YOUR GOAL:
In the listing below, locate the lines bearing the word "contributions". Copy every one of them.

DATASET RECORDS:
○ ○ ○ ○
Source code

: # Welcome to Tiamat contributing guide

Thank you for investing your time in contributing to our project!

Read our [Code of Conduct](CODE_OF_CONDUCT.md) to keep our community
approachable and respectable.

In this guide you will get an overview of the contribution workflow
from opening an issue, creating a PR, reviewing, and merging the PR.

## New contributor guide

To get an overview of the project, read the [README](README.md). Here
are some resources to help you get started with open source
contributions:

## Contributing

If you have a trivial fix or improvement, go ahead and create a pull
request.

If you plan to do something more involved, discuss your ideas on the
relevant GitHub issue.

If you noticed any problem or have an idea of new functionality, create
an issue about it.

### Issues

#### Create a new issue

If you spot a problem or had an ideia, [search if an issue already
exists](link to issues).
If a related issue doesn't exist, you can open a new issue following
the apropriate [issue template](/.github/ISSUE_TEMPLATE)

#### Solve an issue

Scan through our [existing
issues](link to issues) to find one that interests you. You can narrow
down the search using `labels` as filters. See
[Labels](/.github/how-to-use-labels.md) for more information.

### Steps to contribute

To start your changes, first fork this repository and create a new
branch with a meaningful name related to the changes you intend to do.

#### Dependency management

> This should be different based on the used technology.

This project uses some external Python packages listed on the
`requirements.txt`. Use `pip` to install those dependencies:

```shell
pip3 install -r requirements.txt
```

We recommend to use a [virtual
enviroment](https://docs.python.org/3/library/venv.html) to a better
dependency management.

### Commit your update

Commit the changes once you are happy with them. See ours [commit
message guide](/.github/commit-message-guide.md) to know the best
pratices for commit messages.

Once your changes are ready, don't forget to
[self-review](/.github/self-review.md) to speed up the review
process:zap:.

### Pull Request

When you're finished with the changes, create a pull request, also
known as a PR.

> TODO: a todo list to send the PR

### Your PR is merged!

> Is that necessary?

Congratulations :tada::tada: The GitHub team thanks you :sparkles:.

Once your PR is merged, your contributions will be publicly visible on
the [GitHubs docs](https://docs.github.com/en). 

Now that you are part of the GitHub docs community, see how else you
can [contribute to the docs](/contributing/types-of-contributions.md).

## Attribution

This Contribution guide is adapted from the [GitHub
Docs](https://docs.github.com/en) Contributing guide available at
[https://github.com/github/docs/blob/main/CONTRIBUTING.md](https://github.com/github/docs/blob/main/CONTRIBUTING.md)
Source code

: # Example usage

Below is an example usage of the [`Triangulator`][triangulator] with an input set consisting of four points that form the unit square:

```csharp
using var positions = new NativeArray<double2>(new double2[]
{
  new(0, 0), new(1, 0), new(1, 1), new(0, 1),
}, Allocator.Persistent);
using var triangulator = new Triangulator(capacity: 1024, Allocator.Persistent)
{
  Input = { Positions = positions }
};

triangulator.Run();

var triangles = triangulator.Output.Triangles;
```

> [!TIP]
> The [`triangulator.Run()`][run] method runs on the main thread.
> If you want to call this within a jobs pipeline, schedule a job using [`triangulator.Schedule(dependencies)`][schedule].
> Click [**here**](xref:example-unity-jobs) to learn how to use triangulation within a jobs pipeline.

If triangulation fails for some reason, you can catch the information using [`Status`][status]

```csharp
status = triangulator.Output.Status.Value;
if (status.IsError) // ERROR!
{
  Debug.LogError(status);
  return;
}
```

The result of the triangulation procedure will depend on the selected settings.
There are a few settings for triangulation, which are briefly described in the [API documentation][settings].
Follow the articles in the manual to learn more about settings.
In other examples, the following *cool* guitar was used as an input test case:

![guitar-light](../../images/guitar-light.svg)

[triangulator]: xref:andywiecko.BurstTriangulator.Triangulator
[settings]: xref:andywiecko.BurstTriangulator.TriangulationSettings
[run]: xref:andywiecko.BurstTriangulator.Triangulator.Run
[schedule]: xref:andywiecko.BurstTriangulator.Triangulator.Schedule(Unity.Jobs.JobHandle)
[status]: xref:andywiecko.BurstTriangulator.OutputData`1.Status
○ ○ ○ ○
RESPONSE BOX:
contributions:
Once your PR is merged, your contributions will be publicly visible on
can [contribute to the docs](/contributing/types-of-contributions.md).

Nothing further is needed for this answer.